What needs to be done ->
After locating the line with "StreamPod VMS is a" in the data that follows, return it and every later line exactly, up to and including the line with "## Features".

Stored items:
__________________________________________________

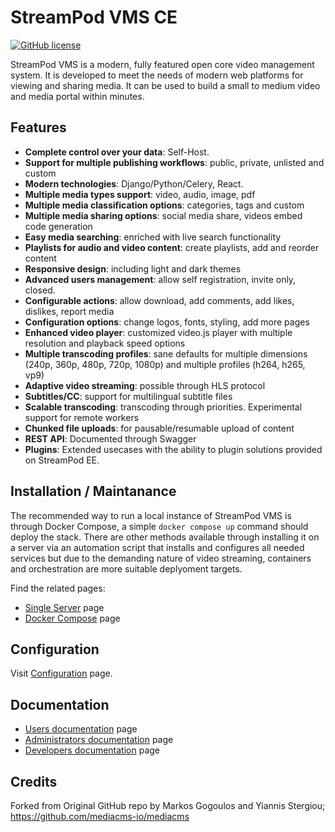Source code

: # StreamPod VMS CE
 
[![GitHub license](https://img.shields.io/badge/License-MIT%20v3-blue.svg)](https://raw.githubusercontent.com/blowleaf/streampodvms/main/LICENSE.txt)

StreamPod VMS is a modern, fully featured open core video management system. It is developed to meet the needs of modern web platforms for viewing and sharing media. It can be used to build a small to medium video and media portal within minutes. 

## Features

- **Complete control over your data**: Self-Host. 
- **Support for multiple publishing workflows**: public, private, unlisted and custom
- **Modern technologies**: Django/Python/Celery, React.
- **Multiple media types support**: video, audio,  image, pdf
- **Multiple media classification options**: categories, tags and custom
- **Multiple media sharing options**: social media share, videos embed code generation
- **Easy media searching**: enriched with live search functionality
- **Playlists for audio and video content**: create playlists, add and reorder content
- **Responsive design**: including light and dark themes
- **Advanced users management**: allow self registration, invite only, closed.
- **Configurable actions**: allow download, add comments, add likes, dislikes, report media
- **Configuration options**: change logos, fonts, styling, add more pages
- **Enhanced video player**: customized video.js player with multiple resolution and playback speed options
- **Multiple transcoding profiles**: sane defaults for multiple dimensions (240p, 360p, 480p, 720p, 1080p) and multiple profiles (h264, h265, vp9)
- **Adaptive video streaming**: possible through HLS protocol
- **Subtitles/CC**: support for multilingual subtitle files
- **Scalable transcoding**: transcoding through priorities. Experimental support for remote workers
- **Chunked file uploads**: for pausable/resumable upload of content
- **REST API**: Documented through Swagger
- **Plugins**: Extended usecases with the ability to plugin solutions provided on StreamPod EE.

## Installation / Maintanance

The recommended way to run a local instance of StreamPod VMS is through Docker Compose, a simple ```docker compose up``` command should deploy the stack. There are other methods available through installing it on a server via an automation script that installs and configures all needed services but due to the demanding nature of video streaming, containers and orchestration are more suitable deplyoment targets. 

Find the related pages:

* [Single Server](docs/admins_docs.md#2-server-installation) page
* [Docker Compose](docs/admins_docs.md#3-docker-installation) page

## Configuration

Visit [Configuration](docs/admins_docs.md#5-configuration) page.


## Documentation

* [Users documentation](docs/user_docs.md) page
* [Administrators documentation](docs/admins_docs.md) page
* [Developers documentation](docs/developers_docs.md) page

## Credits

Forked from Original GitHub repo by Markos Gogoulos and Yiannis Stergiou; https://github.com/mediacms-io/mediacms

__________________________________________________

Solution ->
StreamPod VMS is a modern, fully featured open core video management system. It is developed to meet the needs of modern web platforms for viewing and sharing media. It can be used to build a small to medium video and media portal within minutes. 

## Features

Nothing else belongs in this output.